Yesus mengasihi Anda (Yohanes 15:9). Ketika Anda menderita dan bergumul dalam hidup ini, hal itu membuat Yesus sedih. Dia ingin memberikan kedamaian dan pengharapan serta menolong Anda melalui pergumulan hidup ini, jika saja Anda dapat menerima Dia sebagai Raja dan Mesias seperti yang gagal dilakukan oleh Yerusalem.
3. Yesus menangis ketika Ia berpikir bahwa Ia akan terpisah dari Bapa-Nya.
Kita membaca dalam surat kepada umat Ibrani: “Dalam hidup-Nya sebagai manusia, Ia telah mempersembahkan doa dan permohonan dengan ratap tangis dan keluhan kepada Dia, yang sanggup menyelamatkan-Nya dari maut, dan karena kesalehan-Nya Ia telah didengarkan.” (Ibrani 5:7).

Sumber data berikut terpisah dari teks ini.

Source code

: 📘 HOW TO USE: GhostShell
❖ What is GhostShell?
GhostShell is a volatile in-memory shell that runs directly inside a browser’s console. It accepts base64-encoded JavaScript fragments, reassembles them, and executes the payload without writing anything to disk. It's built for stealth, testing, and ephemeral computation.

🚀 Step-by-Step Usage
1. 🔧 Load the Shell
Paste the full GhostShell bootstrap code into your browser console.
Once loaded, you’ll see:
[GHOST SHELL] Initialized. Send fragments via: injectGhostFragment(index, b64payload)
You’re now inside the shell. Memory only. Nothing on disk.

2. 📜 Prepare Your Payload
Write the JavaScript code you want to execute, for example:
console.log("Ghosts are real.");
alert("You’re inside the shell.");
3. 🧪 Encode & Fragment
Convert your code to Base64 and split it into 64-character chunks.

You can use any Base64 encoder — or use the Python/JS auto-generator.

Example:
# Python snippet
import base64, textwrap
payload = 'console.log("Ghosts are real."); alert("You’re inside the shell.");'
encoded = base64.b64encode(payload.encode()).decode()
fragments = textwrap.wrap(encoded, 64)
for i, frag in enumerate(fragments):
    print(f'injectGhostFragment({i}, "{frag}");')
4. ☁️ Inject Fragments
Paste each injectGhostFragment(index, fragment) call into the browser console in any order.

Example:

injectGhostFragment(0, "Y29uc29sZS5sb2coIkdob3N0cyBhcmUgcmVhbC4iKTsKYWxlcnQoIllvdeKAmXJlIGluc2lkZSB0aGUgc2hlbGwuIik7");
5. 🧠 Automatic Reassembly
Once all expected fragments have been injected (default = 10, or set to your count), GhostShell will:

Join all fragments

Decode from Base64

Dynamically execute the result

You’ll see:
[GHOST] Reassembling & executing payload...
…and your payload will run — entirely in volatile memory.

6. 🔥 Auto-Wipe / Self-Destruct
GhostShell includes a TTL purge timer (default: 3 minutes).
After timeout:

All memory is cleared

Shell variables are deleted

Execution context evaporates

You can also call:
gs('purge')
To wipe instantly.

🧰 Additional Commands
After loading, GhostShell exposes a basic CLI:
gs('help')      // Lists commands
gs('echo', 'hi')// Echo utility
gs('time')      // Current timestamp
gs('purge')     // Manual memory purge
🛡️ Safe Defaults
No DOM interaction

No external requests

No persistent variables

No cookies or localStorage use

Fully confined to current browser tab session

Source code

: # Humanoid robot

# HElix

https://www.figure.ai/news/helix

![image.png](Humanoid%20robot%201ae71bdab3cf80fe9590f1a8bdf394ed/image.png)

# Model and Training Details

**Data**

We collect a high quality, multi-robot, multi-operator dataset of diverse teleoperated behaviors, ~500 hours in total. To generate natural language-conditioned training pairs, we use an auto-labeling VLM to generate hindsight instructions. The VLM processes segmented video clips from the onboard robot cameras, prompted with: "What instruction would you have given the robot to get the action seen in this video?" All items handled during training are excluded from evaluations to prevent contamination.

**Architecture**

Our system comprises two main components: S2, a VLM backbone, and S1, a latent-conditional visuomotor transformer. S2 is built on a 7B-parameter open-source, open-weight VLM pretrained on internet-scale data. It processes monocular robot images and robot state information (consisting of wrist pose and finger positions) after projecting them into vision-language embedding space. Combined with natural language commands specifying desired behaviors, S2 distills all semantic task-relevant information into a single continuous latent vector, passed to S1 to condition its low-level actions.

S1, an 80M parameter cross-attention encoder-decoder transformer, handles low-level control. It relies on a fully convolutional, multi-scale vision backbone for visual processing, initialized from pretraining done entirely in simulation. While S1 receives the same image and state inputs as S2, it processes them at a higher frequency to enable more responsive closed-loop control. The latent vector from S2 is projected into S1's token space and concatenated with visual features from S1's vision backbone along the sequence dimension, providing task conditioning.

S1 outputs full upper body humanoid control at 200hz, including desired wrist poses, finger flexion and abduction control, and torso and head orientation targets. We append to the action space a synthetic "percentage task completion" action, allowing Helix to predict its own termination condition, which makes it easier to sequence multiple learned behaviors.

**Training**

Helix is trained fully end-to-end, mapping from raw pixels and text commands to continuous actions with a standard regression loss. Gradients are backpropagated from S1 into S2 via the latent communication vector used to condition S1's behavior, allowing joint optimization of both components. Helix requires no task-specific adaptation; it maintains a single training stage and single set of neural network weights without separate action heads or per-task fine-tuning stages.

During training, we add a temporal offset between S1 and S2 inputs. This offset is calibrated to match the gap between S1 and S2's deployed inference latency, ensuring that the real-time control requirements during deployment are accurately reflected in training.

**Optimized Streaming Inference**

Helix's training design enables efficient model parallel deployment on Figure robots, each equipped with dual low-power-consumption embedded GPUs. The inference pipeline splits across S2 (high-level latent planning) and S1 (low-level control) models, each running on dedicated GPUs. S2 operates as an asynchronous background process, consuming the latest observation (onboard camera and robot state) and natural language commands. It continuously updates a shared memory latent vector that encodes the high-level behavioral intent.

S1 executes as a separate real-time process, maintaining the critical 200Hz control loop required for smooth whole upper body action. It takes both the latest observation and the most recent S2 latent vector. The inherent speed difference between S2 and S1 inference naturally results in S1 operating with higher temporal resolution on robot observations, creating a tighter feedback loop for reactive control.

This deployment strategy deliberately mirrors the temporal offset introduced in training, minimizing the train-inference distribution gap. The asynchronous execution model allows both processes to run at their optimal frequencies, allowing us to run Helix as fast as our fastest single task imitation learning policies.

Sebelum Yesus dibunuh di kayu salib sebagai korban untuk dosa-dosa kita, Dia sangat sedih ketika Dia berdoa di taman Getsemani (Matius 26:36-38). Selain itu, di atas kayu salib, Yesus “berseru dengan suara nyaring: “Eli, Eli, lema sabachthani?” artinya: “Allah-Ku, Allah-Ku, mengapa Engkau meninggalkan Aku?” (Matius 27:46).
Yesus menangis dan berseru ketika membayangkan bahwa Ia akan dipisahkan dari Bapa-Nya. Dia telah menghabiskan seluruh kekekalan menuju ke titik ini, dan seluruh kehidupan-Nya di bumi, berada dalam kesatuan penuh dengan keilahian, dan sekarang, saat Dia menanggung dosa-dosa dunia, Dia tidak tahan membayangkan ditinggalkan oleh Bapa-Nya.
Apakah kita juga merasa khawatir dan cemas ketika membayangkan bahwa kita akan terpisah dari hubungan dengan Allah? Apakah terpisah dari Bapa kita di surga membuat kita menangis seperti yang dialami Yesus?
Ada tiga hal yang dapat kita ambil dari apa yang membuat Yesus menangis:
Pertama, kita harus memahami bahwa ketika kita menolak Yesus dan damai sejahtera-Nya yang memberikan kehidupan, kita mendukakan Dia. Dia ingin kita menerima Dia sebagai Juruselamat kita dan tunduk pada otoritas dan kuasa penyelamatan-Nya.
Kedua, kita harus ingat bahwa ketika kita menderita dan bergumul dalam hidup, Yesus tahu, dan Yesus sedih dan prihatin dengan kesulitan kita. Hal ini seharusnya membuat kita ingin mengenal Yesus dan mengasihi-Nya sebagai balasannya karena Dia sangat peduli kepada kita. “Kita mengasihi, karena Ia telah lebih dahulu mengasihi kita” (1 Yohanes 4:19).
Ketiga, sama seperti Yesus yang menangis karena memikirkan keterpisahan-Nya dengan Bapa, kita pun seharusnya merasa sedih jika kita tahu bahwa kita tidak memiliki hubungan dengan Allah melalui Yesus. Jika Anda tidak memiliki hubungan dengan Yesus untuk diampuni dosa-dosa Anda, dan Anda belum bertobat dan dibaptis untuk pengampunan dosa-dosa Anda (Kisah Para Rasul 2:38), maka hal itu seharusnya membuat Anda sedih.
Ingatlah, Yesus sedih ketika Anda menolak Dia dan keselamatan-Nya, dan Dia sedih dengan penderitaan Anda dalam hidup ini. Oleh karena itu, hal ini seharusnya membuat kita ingin mencari hubungan dengan Tuhan melalui Dia.